I moved to Los Angeles in 2008. At the beginning was really hard! I was still taking still pictures with my film camera, so after being recognized during the prestigious Eddie Adams Workshop in New York, I got a job for the LA Times. I was shooting pictures but also video documentaries, and I ended up collaboration on Pulitzer Prize and Emmy award-winning projects such as “Caught in the Crossfire: Victims of Gang Violence” by Barbara Davidson.
After that my career brought me around the world for documentaries and commercials, and then back in LA for TV shows and feature films. I’m now a member of the Italian Society of Cinematographers (AIC) and of the International Cinematographers Guild, Local 600.
It takes time and patience to build a strong reputation and a network of people in this industry, and I feel I’m still working on it!
Can you give our readers some background on your art?
I create images. Whether I do that with a digital movie camera or with a film photo camera, that’s also “visual storytelling,” so the opportunity of telling a whole story through those images.
I think photography and filmmaking are the same art form, but with two different purposes: still photography is something very intimate and personal for me, I use that medium to explore and know myself better, to capture some moments and fix them in time, like a memory, places, sometimes even the abstract feel of them. And I’m very shy of my still pictures.
Cinematography is almost the opposite. I use that to create a world that comes from someone’s writing, so it’s not real. I like the fantasy component in filmmaking, I like to create something that conveys an emotion, trough framing and with lighting, and that brings that emotion to the audience.
People should be able to travel through an image, get lost into a landscape and be in that place for a second, or bond with the emotion of a movie character. I always hope that people would be touched or emotionally influenced by an image and maybe that’s why I like to shoot genre movies, thrillers, horrors, dramas.
How do you think about success, as an artist, and what do quality do you feel is most helpful?
For an artist, success is something very personal, not necessarily related to fame or wealth. I think an artist can feel successful if he or she is able to support him/herself while creating his content with the greatest amount of freedom. Being able to take creative decisions without compromise, while having a happy life.
Therefore, to me, an artist needs to be honest, authentic.
It’s very hard in today’s society, where most people want to appear different from what they really are. And it’s even harder in the entertainment industry, which is very contaminated.
What’s the best way for someone to check out your work and provide support?
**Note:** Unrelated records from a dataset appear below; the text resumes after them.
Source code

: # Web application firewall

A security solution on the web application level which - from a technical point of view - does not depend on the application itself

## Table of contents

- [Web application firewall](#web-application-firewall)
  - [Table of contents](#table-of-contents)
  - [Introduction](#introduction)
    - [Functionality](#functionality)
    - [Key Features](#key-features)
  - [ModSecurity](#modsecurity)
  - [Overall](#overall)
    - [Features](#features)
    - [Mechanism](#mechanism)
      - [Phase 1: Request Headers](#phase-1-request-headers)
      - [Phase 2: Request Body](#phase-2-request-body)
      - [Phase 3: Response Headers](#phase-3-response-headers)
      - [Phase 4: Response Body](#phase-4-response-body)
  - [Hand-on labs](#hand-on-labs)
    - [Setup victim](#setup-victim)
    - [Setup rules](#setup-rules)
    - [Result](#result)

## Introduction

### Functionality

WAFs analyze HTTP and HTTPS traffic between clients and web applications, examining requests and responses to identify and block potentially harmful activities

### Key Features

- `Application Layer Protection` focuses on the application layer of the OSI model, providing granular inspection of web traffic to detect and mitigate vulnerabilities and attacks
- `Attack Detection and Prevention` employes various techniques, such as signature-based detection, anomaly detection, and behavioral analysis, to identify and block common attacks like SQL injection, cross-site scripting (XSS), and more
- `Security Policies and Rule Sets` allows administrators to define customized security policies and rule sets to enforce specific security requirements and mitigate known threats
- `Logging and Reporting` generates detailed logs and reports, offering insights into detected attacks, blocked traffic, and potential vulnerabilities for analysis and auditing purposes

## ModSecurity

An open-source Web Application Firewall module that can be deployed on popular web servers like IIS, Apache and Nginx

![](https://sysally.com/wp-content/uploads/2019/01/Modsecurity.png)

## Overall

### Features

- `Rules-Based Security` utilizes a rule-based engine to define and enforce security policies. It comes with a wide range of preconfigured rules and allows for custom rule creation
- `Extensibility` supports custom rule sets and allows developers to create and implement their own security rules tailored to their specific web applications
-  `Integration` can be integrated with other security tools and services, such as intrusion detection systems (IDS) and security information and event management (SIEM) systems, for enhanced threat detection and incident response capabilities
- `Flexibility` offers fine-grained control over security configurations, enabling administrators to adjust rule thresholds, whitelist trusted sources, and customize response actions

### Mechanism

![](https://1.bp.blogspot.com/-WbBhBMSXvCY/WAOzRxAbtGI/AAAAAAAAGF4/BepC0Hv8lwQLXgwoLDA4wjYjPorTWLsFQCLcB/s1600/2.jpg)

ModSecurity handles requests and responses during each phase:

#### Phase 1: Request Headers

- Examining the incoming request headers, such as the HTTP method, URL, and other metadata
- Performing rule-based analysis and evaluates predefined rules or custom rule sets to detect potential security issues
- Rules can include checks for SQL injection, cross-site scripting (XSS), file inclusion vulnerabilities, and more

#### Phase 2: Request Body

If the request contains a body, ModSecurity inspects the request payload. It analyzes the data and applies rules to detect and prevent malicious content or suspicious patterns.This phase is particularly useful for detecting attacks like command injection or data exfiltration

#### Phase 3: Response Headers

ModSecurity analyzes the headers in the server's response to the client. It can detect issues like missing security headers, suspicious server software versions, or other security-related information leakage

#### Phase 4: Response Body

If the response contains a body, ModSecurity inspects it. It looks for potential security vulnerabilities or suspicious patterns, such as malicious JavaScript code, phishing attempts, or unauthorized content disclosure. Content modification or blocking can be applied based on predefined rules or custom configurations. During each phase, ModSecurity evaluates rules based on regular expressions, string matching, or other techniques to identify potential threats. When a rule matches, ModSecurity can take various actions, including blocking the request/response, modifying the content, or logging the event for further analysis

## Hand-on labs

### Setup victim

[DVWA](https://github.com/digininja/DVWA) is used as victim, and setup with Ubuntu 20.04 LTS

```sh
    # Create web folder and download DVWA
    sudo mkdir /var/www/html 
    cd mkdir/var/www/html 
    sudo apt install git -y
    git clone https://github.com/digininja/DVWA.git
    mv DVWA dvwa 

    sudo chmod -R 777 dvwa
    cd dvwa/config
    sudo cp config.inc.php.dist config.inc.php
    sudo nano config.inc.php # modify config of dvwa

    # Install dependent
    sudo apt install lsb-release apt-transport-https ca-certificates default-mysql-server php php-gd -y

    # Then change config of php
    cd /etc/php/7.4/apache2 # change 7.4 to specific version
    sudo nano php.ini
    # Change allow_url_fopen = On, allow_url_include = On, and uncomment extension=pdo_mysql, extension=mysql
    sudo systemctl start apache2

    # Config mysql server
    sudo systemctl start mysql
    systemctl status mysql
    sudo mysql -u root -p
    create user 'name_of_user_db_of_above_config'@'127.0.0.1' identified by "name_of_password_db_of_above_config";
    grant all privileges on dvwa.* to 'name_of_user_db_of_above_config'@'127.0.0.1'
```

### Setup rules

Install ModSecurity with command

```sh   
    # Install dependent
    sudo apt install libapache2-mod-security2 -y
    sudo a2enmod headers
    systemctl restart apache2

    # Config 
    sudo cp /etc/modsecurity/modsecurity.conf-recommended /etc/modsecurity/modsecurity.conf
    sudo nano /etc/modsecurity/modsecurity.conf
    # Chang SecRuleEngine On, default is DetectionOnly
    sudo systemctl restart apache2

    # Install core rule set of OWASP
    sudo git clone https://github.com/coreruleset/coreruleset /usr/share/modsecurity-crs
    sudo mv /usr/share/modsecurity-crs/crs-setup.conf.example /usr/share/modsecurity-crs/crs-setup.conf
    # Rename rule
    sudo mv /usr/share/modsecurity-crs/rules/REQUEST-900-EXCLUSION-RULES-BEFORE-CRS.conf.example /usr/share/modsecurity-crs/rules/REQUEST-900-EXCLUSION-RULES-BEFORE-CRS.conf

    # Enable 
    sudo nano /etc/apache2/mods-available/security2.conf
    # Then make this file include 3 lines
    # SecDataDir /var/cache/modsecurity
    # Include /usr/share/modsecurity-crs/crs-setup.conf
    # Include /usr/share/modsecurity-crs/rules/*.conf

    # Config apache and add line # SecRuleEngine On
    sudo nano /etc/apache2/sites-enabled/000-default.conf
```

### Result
My latest feature film, “The Haunting of Sharon Tate,” starring Hillary Duff, will be in the movie theaters in the USA on Apr 5th and in many VOD platform around the world.
I also have a website and an Instagram page where I started to publish my photography work.
- Website: www.carlorinaldi.com
- Instagram: carloaic
- Facebook: https://www.facebook.com/CarloAIC/
- Other: https://www.imdb.com/name/nm2728765
Alex Lombardi (personal portrait)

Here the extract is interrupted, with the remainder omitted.